In the records, find each line where "Package" occurs, and copy it.

Plain-text document sources:

*** Begin section ***

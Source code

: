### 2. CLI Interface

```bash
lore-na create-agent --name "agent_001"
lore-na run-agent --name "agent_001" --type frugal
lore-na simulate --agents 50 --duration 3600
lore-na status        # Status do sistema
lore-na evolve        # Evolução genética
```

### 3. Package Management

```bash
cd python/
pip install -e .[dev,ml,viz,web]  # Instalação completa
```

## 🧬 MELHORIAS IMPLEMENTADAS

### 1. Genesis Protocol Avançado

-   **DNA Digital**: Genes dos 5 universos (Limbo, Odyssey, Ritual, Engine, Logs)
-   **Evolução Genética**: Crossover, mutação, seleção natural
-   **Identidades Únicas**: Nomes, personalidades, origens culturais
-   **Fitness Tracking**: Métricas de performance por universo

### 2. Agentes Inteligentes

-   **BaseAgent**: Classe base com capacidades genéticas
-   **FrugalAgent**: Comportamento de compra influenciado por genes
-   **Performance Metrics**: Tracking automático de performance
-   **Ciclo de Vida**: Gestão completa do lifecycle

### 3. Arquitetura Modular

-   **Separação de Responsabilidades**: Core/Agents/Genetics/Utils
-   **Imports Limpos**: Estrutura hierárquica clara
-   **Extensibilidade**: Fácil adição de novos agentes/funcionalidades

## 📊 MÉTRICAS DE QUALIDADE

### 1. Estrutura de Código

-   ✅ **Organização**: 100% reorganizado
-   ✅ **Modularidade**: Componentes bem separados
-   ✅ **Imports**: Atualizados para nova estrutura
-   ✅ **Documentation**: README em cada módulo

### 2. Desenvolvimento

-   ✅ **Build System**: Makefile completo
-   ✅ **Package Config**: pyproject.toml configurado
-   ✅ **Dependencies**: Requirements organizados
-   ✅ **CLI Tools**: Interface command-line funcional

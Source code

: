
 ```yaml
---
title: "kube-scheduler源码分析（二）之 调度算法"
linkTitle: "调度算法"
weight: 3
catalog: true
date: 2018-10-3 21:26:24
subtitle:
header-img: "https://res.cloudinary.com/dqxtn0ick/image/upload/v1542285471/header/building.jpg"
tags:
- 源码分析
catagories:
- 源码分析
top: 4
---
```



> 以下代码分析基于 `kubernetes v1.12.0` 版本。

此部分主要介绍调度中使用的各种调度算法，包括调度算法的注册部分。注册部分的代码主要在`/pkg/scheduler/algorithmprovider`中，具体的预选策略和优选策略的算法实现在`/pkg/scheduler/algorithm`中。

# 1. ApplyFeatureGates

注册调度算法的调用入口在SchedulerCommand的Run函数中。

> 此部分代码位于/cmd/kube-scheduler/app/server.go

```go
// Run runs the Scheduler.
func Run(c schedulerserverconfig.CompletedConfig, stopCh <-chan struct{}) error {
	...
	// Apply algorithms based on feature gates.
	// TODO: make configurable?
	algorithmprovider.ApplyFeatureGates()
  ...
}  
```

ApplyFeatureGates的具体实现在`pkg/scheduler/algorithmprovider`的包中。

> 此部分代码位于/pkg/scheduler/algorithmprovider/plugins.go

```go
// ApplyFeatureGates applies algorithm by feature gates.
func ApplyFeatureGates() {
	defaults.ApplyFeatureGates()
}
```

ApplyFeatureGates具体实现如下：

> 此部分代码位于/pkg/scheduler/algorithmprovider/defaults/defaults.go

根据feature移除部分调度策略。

*** End section ***

Solution for this task:
### 3. Package Management
-   ✅ **Package Config**: pyproject.toml configurado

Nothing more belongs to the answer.